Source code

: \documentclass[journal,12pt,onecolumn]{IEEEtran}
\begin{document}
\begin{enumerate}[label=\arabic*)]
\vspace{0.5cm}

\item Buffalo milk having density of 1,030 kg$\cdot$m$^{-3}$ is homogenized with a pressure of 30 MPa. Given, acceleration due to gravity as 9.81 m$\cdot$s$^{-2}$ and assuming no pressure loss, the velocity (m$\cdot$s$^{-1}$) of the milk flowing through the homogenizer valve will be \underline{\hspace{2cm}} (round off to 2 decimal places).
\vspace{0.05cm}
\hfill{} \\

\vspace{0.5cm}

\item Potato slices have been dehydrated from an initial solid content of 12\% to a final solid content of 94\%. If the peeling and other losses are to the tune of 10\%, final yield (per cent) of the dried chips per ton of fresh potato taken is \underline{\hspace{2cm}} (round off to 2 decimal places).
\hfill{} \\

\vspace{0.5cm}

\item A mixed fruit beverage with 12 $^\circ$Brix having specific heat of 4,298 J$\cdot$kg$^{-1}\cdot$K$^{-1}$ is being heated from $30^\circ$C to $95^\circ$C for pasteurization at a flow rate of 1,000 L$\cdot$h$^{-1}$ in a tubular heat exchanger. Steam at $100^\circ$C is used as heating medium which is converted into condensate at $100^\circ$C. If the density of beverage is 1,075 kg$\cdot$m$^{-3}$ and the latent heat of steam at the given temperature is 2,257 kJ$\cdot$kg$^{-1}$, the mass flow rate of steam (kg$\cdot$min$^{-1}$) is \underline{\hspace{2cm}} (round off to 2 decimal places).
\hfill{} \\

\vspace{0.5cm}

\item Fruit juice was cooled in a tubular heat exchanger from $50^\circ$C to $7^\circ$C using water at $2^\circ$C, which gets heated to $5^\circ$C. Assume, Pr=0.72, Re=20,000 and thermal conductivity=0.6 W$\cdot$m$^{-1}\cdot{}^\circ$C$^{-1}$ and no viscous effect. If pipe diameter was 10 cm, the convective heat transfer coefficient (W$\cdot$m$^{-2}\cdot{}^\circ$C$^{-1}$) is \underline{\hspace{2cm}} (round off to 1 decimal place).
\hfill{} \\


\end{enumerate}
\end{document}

+ + + + +

*EXERCISE INSTRUCTIONS:* Your answer should consist of the lines above that hold the word "enumerate", copied exactly.

*EXPECTED OUTPUT:*
\begin{enumerate}[label=\arabic*)]
\end{enumerate}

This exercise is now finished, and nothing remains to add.